The hardware component (such as RAM or cache) where data and applications are temporarily stored for active use by the processor. Data in memory is volatile and is lost when the computer is powered off or restarted.

Module

A software tool that allows users to easily manage different versions of software, libraries, and compilers in a shared computing environment. Users can load or unload modules to configure their environment for specific tasks.

MPI (Message Passing Interface)

A standardized library of functions for parallel computing that enables data communication between processes running across multiple CPU cores or nodes. It's primarily used for distributed-memory parallelism, where each process has its own memory.

Node

An individual computing unit within an HPC cluster, which can be a physical or virtual machine. Each node has its own CPU cores and memory.

OpenMP

A shared-memory parallelism technique where different parts of a program run concurrently as "threads" within a single process, sharing the same memory space. OpenMP is a common standard for implementing multithreading.

Partition

A logical grouping of compute nodes within an HPC cluster, managed by the scheduler (Slurm). Different partitions may have varying CPU types, GPU availability, memory limits, or time limits, and jobs are submitted to specific partitions.

Pool storage

A storage space on Engaging that is meant for handling large data sets but is not optimized for high I/O. Typically, pool storage is hosted on HDDs.

Process

An instance of a running program, which can consist of one or more threads. Each process has its own memory space.
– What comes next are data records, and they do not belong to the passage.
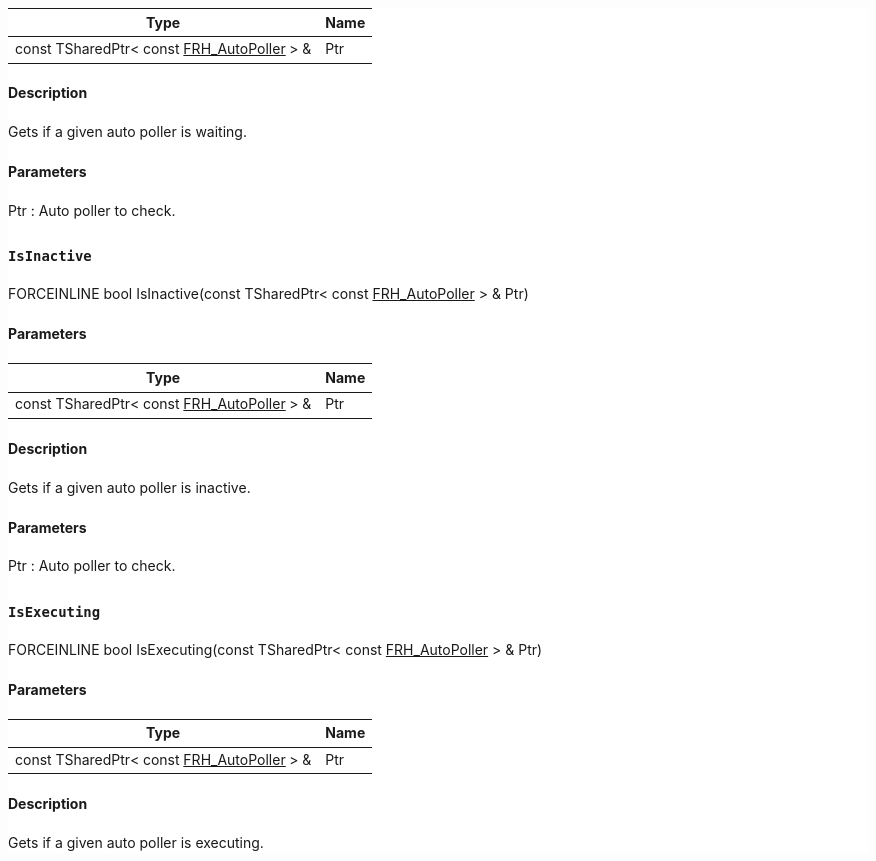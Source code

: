 | Type | Name |
|------|------|
|const TSharedPtr< const [FRH_AutoPoller](/unreal-plugins/all/structfrh__autopoller/#structFRH__AutoPoller) > &|Ptr|

#### Description

Gets if a given auto poller is waiting.


#### Parameters

Ptr
: Auto poller to check. 



### `IsInactive` <a id="structFRH__PollControl_1a6cac1746ec5e52277abbefd704eea168"></a>

FORCEINLINE bool IsInactive(const TSharedPtr< const [FRH_AutoPoller](/unreal-plugins/all/structfrh__autopoller/#structFRH__AutoPoller) > & Ptr)

#### Parameters

| Type | Name |
|------|------|
|const TSharedPtr< const [FRH_AutoPoller](/unreal-plugins/all/structfrh__autopoller/#structFRH__AutoPoller) > &|Ptr|

#### Description

Gets if a given auto poller is inactive.


#### Parameters

Ptr
: Auto poller to check. 



### `IsExecuting` <a id="structFRH__PollControl_1a4a52dea0b012a88b9c3bf7c799e32278"></a>

FORCEINLINE bool IsExecuting(const TSharedPtr< const [FRH_AutoPoller](/unreal-plugins/all/structfrh__autopoller/#structFRH__AutoPoller) > & Ptr)

#### Parameters

| Type | Name |
|------|------|
|const TSharedPtr< const [FRH_AutoPoller](/unreal-plugins/all/structfrh__autopoller/#structFRH__AutoPoller) > &|Ptr|

#### Description

Gets if a given auto poller is executing.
Python Virtual Environment

A self-contained directory that includes a set of installed Python packages. This allows users to manage dependencies and avoid conflicts between different projects.

Scratch Storage

Temporary, high-speed storage areas optimized for I/O-heavy jobs. Data stored here is typically not backed up and is meant for actively running jobs rather than long-term storage. Scratch storage is hosted on SSDs.

Slurm / Scheduler

An open-source workload manager designed for high-performance computing (HPC) clusters. It is used to allocate resources, schedule jobs, and manage job queues on the cluster.

Solid State Drive (SSD)

A type of storage device that uses flash memory to provide faster data access and improved reliability compared to traditional hard disk drives (HDDs).

Terminal / Shell / Command Line / Console

A text-based interface used to interact with the operating system and run commands.

Thread

A smaller unit of a process that can run concurrently with other threads within the same process, sharing the same memory space.